Lifetime Value per Active Customer (LTV/AC) is a calculation that shows how much money you can expect to make from a single customer over the course of their lifetime.
LTV/AC is calculated by taking the total revenue that a customer will generate for your company over the course of their lifetime, and dividing it by the number of months that they have been a customer.
For example, if a customer has been with your company for two years and has generated $10,000 in revenue, their LTV/AC is $5,000.
LTV/AC is a very important metric because it gives you a good idea of how much a customer is worth to your company. It also gives you a good idea of how much you can expect to spend on acquiring new customers, and how much you can expect to make from your existing customers.

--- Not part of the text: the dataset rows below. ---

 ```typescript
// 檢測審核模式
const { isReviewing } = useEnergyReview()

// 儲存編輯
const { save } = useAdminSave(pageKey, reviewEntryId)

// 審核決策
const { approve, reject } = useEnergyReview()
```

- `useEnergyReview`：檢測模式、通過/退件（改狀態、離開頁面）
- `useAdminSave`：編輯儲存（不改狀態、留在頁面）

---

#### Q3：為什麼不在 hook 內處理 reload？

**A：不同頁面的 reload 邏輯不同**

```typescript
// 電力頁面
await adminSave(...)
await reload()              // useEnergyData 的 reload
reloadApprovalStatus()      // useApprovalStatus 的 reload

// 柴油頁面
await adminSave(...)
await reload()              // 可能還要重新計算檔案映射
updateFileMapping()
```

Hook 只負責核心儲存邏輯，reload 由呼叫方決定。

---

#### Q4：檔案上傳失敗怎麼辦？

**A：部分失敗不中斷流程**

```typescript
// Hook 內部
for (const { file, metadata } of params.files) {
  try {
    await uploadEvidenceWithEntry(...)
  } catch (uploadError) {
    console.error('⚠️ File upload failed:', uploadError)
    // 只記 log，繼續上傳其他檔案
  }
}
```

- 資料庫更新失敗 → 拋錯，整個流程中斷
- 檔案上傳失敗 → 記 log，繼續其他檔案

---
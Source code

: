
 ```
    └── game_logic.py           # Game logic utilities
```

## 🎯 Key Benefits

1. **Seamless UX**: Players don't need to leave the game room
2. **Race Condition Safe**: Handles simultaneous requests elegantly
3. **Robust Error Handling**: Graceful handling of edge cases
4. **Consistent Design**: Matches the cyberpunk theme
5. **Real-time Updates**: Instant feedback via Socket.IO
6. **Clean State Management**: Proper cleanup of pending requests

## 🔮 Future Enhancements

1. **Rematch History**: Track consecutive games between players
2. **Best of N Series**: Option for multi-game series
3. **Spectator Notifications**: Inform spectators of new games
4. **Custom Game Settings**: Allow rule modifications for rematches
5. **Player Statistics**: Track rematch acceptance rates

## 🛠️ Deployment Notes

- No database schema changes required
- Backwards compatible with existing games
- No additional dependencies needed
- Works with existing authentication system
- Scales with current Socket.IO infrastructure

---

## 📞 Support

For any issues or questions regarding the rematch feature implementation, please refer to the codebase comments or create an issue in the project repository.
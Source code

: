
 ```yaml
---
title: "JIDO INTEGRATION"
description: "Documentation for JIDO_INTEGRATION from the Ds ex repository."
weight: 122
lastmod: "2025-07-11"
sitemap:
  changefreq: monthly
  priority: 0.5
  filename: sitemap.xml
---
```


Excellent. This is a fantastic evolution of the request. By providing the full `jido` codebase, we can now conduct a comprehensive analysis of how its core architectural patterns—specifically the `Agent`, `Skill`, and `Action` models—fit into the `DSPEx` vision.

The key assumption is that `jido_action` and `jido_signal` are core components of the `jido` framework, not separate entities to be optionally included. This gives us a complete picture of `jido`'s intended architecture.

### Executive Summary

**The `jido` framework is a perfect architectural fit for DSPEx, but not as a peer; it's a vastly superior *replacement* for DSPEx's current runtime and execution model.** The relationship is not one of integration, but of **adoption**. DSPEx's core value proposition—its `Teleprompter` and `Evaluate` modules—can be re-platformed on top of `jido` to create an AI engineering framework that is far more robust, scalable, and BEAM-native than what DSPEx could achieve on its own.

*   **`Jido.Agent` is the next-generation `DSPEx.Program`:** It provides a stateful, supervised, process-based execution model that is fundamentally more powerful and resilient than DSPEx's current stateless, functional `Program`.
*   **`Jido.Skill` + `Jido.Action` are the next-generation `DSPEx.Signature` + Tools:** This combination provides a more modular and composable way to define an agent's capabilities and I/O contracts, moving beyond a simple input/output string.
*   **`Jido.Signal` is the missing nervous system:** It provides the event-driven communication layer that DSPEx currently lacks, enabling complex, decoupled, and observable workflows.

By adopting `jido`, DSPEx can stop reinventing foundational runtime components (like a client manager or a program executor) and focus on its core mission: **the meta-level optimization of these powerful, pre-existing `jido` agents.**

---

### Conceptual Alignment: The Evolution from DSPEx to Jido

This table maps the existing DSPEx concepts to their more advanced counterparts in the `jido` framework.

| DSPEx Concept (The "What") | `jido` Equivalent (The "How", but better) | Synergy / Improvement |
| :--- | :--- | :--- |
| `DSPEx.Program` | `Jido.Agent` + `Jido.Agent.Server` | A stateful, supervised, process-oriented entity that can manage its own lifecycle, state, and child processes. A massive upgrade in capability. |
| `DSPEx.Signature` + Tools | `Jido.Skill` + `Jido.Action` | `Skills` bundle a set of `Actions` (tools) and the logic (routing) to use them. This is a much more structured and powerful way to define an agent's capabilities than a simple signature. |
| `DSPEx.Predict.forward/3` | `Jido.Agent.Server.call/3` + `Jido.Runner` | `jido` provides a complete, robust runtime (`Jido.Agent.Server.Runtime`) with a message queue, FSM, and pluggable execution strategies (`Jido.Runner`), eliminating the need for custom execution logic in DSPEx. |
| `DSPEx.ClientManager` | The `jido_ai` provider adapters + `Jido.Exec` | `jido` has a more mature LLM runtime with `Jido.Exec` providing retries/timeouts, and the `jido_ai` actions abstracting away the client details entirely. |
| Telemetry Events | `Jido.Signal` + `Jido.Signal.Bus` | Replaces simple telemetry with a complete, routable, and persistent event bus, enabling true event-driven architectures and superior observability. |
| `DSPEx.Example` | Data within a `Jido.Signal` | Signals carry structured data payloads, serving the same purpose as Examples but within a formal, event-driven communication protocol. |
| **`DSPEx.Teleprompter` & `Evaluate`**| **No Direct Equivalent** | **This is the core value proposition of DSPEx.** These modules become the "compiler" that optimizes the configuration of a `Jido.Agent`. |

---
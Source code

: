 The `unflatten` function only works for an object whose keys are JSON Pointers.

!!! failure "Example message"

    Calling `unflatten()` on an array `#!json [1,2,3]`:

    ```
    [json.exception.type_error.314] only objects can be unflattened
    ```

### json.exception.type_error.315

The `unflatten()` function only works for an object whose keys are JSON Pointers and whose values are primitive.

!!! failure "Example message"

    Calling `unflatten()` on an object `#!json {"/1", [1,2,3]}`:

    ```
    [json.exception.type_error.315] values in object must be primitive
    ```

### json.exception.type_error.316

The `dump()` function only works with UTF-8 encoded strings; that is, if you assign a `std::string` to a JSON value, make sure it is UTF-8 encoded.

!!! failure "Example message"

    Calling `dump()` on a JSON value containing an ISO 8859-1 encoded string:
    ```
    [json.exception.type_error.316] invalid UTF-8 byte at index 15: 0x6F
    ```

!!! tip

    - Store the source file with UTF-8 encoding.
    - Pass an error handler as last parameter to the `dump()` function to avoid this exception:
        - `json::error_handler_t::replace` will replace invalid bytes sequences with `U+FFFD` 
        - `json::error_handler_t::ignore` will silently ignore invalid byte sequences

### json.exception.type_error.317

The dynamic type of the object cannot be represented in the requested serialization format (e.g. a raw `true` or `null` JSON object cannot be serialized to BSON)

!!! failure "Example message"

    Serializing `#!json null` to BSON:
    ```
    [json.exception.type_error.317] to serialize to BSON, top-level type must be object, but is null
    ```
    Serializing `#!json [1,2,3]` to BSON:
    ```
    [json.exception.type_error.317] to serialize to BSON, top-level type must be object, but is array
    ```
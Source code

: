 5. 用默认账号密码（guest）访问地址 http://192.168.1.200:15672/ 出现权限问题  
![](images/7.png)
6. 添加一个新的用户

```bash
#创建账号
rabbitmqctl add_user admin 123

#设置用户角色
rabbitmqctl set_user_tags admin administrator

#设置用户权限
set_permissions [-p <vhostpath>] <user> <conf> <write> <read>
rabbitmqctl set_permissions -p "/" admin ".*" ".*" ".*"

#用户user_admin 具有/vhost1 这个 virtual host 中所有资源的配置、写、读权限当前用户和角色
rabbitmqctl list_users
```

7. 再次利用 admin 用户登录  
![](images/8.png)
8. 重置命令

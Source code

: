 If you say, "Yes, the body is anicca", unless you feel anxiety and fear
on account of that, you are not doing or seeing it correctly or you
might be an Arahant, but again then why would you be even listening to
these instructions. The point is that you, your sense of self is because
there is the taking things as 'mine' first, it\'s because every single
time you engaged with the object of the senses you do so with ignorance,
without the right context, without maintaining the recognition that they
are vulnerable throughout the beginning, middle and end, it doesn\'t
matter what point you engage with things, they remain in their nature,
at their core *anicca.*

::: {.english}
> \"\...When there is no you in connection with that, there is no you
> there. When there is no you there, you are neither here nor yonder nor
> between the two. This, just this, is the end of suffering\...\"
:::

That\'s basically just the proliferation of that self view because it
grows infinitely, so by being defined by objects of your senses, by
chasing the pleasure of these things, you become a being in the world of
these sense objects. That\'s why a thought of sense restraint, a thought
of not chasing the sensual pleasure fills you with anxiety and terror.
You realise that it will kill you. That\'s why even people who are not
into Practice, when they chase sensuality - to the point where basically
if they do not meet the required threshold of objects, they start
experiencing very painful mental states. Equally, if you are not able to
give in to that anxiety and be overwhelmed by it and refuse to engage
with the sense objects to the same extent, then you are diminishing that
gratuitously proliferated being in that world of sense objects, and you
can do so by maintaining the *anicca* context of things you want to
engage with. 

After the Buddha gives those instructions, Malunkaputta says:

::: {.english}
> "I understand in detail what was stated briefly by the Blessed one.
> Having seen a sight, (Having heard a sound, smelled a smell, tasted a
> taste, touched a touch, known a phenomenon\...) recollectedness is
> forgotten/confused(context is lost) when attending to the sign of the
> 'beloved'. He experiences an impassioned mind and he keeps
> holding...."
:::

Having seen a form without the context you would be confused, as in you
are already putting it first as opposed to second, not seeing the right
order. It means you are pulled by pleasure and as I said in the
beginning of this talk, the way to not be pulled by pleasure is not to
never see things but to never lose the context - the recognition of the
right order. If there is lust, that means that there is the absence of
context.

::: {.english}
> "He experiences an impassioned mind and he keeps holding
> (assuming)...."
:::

It can be difficult to calculate Lifetime Value per Active Customer directly inside of Google BigQuery; that's where Causal comes in.
Causal is a modelling tool which lets you build models on top of your Google BigQuery data. You simply connect Causal to your Google BigQuery account, and then you can build formulae in Causal to calculate your Lifetime Value per Active Customer.
Causal lets you build models effortlessly and share them with interactive, visual dashboards that everyone will understand.
In Causal, you build your models out of variables, which you can then link together in simple plain-English formulae to calculate metrics like Lifetime Value per Active Customer. This makes your models easy to understand and quick to build, so you can spend minutes, not days, on your models.
When you're done, you can share the link to your model with stakeholders. They'll be able to view your model's outputs in a visual dashboard, rather than a jumble of tabs and complex formulae. The dashboards are interactive, letting viewers tweak your assumptions to see how they affect the model's outputs.
Causal lets you add visuals in a single click, letting you plot out graphs and distributions for metrics like Lifetime Value per Active Customer.